Trial Information

A Phase I Study of Combination Therapy With Anti-CD19 and Anti-CD22 Immunotoxins (Combotox) in Adults With Refractory/Relapse Acute Lymphoblastic Leukemia

OBJECTIVES:

- Determine the maximum tolerated dose of deglycosylated ricin A chain-conjugated
anti-CD19 and anti-CD22 immunotoxins (Combotox) in patients with refractory or relapsed
B-cell acute lymphoblastic leukemia.

- Determine the toxicity of Combotox in these patients.

- Determine the pharmacokinetic (PK) profile of Combotox in these patients.

- Determine any antitumor activity of Combotox, in terms of the percentage of blasts in
bone marrow and peripheral blood.

- Determine the levels of human antimouse and human anti-dgA antibodies in patients
treated with Combotox.

- Determine if there is a correlation between PK parameters and toxicity of Combotox in
these patients.

- Determine if the expression of the CD19 and CD22 cell surface antigens is affected by
Combotox.

OUTLINE: This is a dose-escalation study.

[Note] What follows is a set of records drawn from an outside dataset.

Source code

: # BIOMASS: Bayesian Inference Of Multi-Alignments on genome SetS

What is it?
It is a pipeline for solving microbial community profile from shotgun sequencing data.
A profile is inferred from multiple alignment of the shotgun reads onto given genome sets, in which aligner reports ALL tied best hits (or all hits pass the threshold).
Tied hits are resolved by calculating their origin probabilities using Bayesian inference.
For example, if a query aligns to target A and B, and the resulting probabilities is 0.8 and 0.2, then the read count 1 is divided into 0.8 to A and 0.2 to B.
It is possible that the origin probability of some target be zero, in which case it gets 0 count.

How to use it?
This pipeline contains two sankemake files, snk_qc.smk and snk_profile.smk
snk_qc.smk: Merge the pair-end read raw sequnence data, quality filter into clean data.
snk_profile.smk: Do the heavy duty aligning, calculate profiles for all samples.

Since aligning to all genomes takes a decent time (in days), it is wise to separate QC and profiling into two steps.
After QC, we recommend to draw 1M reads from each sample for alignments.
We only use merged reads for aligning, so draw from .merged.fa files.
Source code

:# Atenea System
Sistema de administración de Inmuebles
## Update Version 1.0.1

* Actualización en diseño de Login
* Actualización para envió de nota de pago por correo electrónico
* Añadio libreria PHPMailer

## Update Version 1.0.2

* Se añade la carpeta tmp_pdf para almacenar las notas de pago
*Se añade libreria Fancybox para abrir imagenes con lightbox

Patients receive deglycosylated ricin A chain-conjugated anti-CD19 and anti-CD22
immunotoxins (Combotox) IV over 4 hours on days 1, 3, and 5 in the absence of disease
progression or unacceptable toxicity.

Cohorts of patients receive escalating doses of Combotox until the maximum tolerated dose is
determined.

After completion of study treatment, patients are followed periodically.

PROJECTED ACCRUAL: A total of 20 patients will be accrued for this study.